Взволнованный Иван Федоров отер вспотевший лоб.
— Положись на меня, владыка. Все исполню, как ты велишь. Великая радость мне это доверие.
Митрополит наклонил крупную седеющую голову.
— Да поможет тебе бог. Ну-ка, гляди, что делать надо.
Получив от митрополита работу, Иван Федоров осмелился спросить:
— Прости, владыка, грешного, верно ли, что немцу Гансу Шлитту велел князь печатных мастеров на Русь привезти?
— Откуда знаешь?
— Видел я того Ганса. У Твердохлебовых он бывал.
— Похвалялся, значит, нехристь… Верно, дан Шлитту наказ печатников привезти.
— А самим не наладить ли печатню, владыка?
— Нет, Иване. То искусство большое, незнаемое. Не ломай голову. Даст бог, вернется Шлитт, увидим, что у иноземцев к чему… Помнишь, о чем говорили-то? Про списки?
— Помню, помню, владыка!..
…Маврикий так и нацелился на Федорова острым носом.
— Ну что? Ну как?
— Да вот, велел митрополит старые списки перебелять… Ты зачем брехал, будто жития новые?
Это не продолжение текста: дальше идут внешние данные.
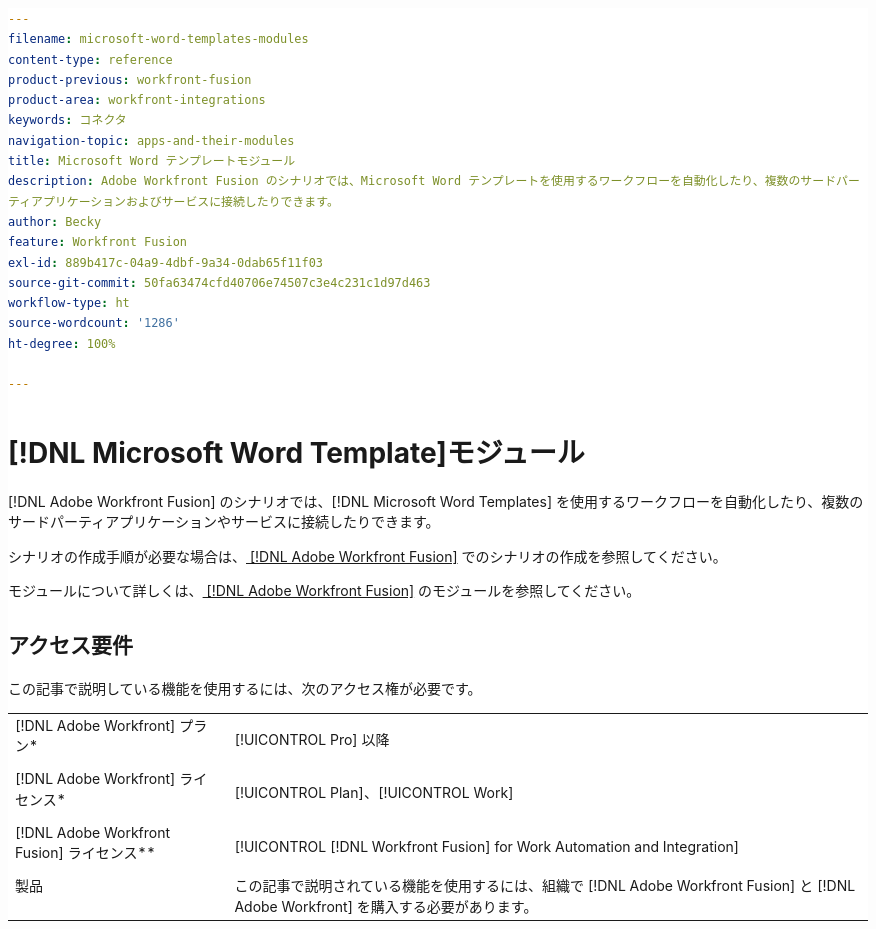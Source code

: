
 ```yaml
---
filename: microsoft-word-templates-modules
content-type: reference
product-previous: workfront-fusion
product-area: workfront-integrations
keywords: コネクタ
navigation-topic: apps-and-their-modules
title: Microsoft Word テンプレートモジュール
description: Adobe Workfront Fusion のシナリオでは、Microsoft Word テンプレートを使用するワークフローを自動化したり、複数のサードパーティアプリケーションおよびサービスに接続したりできます。
author: Becky
feature: Workfront Fusion
exl-id: 889b417c-04a9-4dbf-9a34-0dab65f11f03
source-git-commit: 50fa63474cfd40706e74507c3e4c231c1d97d463
workflow-type: ht
source-wordcount: '1286'
ht-degree: 100%

---
```


# [!DNL Microsoft Word Template]モジュール

[!DNL Adobe Workfront Fusion] のシナリオでは、[!DNL Microsoft Word Templates] を使用するワークフローを自動化したり、複数のサードパーティアプリケーションやサービスに接続したりできます。

シナリオの作成手順が必要な場合は、[ [!DNL Adobe Workfront Fusion]](../../workfront-fusion/scenarios/create-a-scenario.md) でのシナリオの作成を参照してください。

モジュールについて詳しくは、[ [!DNL Adobe Workfront Fusion]](../../workfront-fusion/modules/modules.md) のモジュールを参照してください。

## アクセス要件

この記事で説明している機能を使用するには、次のアクセス権が必要です。

<table style="table-layout:auto"> 
 <col> 
 <col> 
 <tbody> 
  <tr> 
   <td role="rowheader">[!DNL Adobe Workfront] プラン*</td>
  <td> <p>[!UICONTROL Pro] 以降</p> </td>
  </tr> 
  <tr data-mc-conditions=""> 
   <td role="rowheader">[!DNL Adobe Workfront] ライセンス*</td>
   <td> <p>[!UICONTROL Plan]、[!UICONTROL Work]</p> </td> 
  </tr> 
  <tr> 
   <td role="rowheader">[!DNL Adobe Workfront Fusion] ライセンス**</td> 
   <td> <p>[!UICONTROL [!DNL Workfront Fusion] for Work Automation and Integration] </p> </td> 
  </tr> 
  <tr> 
   <td role="rowheader">製品</td> 
   <td>この記事で説明されている機能を使用するには、組織で [!DNL Adobe Workfront Fusion] と [!DNL Adobe Workfront] を購入する必要があります。</td> 
  </tr>   </td> 
   </tr>
 </tbody> 
</table>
Маврикий только мигал рыжими ресницами.
— Слышь, Афанасий, помнится, говорил ты о Петре Фрязине, что хотел итальянец печатню ладить?
— А ты только затем и забег, чтоб о Фрязине спросить? Садись-ка, попотчую.
— Благодарствую. Хорош мед! Так верно про Фрязина-то?
— Вот прилип! Ну, верно… Не дал ему князь Василий денег.
— Почему?
— Просил много. Да и священство отсоветовало.
Афанасий Твердохлебов, приметив, что гость заскучал и понурился, довольно рассмеялся, потер руки.
— Уж я тебя разглядел давно, Иван! Если тебе в голову что запало, ты ровно шальной делаешься… Ну, давай подслащу трапезу. Чего про штанбу рассказывать?
— Про штанбу?
— Штанба — по-ихнему, по-фряжски, мастерская печатная. А мастеров, которые печатают, они тередорщиками кличут.
— Ну, ну?!
— Не понукай, я не мерин!.. Печатать он на каком-то станке мыслил. Грешен, не расспросил, на каком. Да он и не сказал бы, поди. А вот про буквы — по-ихнему литеры — я спрашивал. Он, верно, лить их собирался. Сначала-то, помнится, как-то в булате литеры делать, булатными форму выбивать, а по форме уж лить.
— Для чего же не булатными печатать?
— Больно тверды, поди, да ломки. Да потом, сколь их булатных поделать надо на одну книгу? А с одной формы сколь хочешь можно букв налить.
— А из чего лить?
— Того не знаю. Может, из меди, а может, из свинца. Ну, слаще еда-то стала?
— Спаси тебя бог, слаще!.. Эх, как бы про те формы и буквы все узнать!
— А узнаем! Вот немцы приедут — и узнаем.